Władimir Putin w piątek przywitał na Kremlu Angelę Merkel kwiatami i już podczas krótkich protokolarnych wypowiedzi nie szczędził komplementów. Mówił o owocnej współpracy rosyjsko-niemieckiej, wzroście gospodarczym i dziękował kanclerz za ogromny „osobisty wkład". Merkel odwdzięczyła się wzajemnością, ale krótko wspomniała też o „społeczeństwie obywatelskim" w Rosji, po czym rozpoczęli ponadtrzygodzinne spotkanie za zamkniętymi drzwiami.
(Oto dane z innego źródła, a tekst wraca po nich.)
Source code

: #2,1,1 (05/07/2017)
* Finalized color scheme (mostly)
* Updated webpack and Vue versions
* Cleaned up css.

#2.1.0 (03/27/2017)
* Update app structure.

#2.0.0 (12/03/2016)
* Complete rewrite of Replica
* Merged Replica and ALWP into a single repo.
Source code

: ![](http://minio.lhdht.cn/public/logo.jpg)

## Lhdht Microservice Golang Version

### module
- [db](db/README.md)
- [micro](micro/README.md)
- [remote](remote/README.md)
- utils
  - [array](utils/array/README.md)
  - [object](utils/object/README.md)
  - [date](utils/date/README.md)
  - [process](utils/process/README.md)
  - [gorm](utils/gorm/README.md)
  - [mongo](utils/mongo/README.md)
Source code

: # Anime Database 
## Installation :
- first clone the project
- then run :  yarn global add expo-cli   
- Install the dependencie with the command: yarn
Rosyjskie media zauważyły, że po raz pierwszy w historii Kremla konferencja prasowa po spotkaniu została zorganizowana w Sali Aleksandrowskiej. Dotychczas Putin wykorzystywał tę salę do uroczystości, m.in. przyjmował listy uwierzytelniające i spotykał się tam z zagranicznymi dyplomatami.

Atmosfera na sali nieco się zepsuła, gdy Merkel w rocznicę otrucia Aleksieja Nawalnego postanowiła poruszyć temat opozycjonisty i nawet domagała się jego uwolnienia. – Swój limit rewolucji Rosja wyczerpała jeszcze w XX wieku. Rewolucji już nie chcemy, chcemy ewolucyjnej drogi rozwoju naszego społeczeństwa i państwa – odpowiadał Putin. Nawalnego nazwał „figurantem" i apelował o „uszanowanie decyzji rosyjskiego sądu". Merkel poruszyła też temat dyktatury na Białorusi, ale prezydent Rosji stwierdził, że to „wewnętrzna sprawa Białorusinów". Odnosząc się z kolei do tlącej się od ponad siedmiu lat wojny w Donbasie, gospodarz Kremla poprosił kanclerz Niemiec, by podczas swojej niedzielnej wizyty w Kijowie zaapelowała do ukraińskich władz o „respektowanie porozumień mińskich". Relacje rosyjsko-niemieckie pozostają bez zmian, kluczowa jest tu gospodarka. Putin zapewniał, że odchodząca ze stanowiska Merkel na zawsze pozostanie „mile widzianym gościem w Moskwie". Wyraził też nadzieję, że gazociąg Nord Stream 2 (NS2) nie będzie ostatnim „wielkim projektem" Rosji i Niemiec.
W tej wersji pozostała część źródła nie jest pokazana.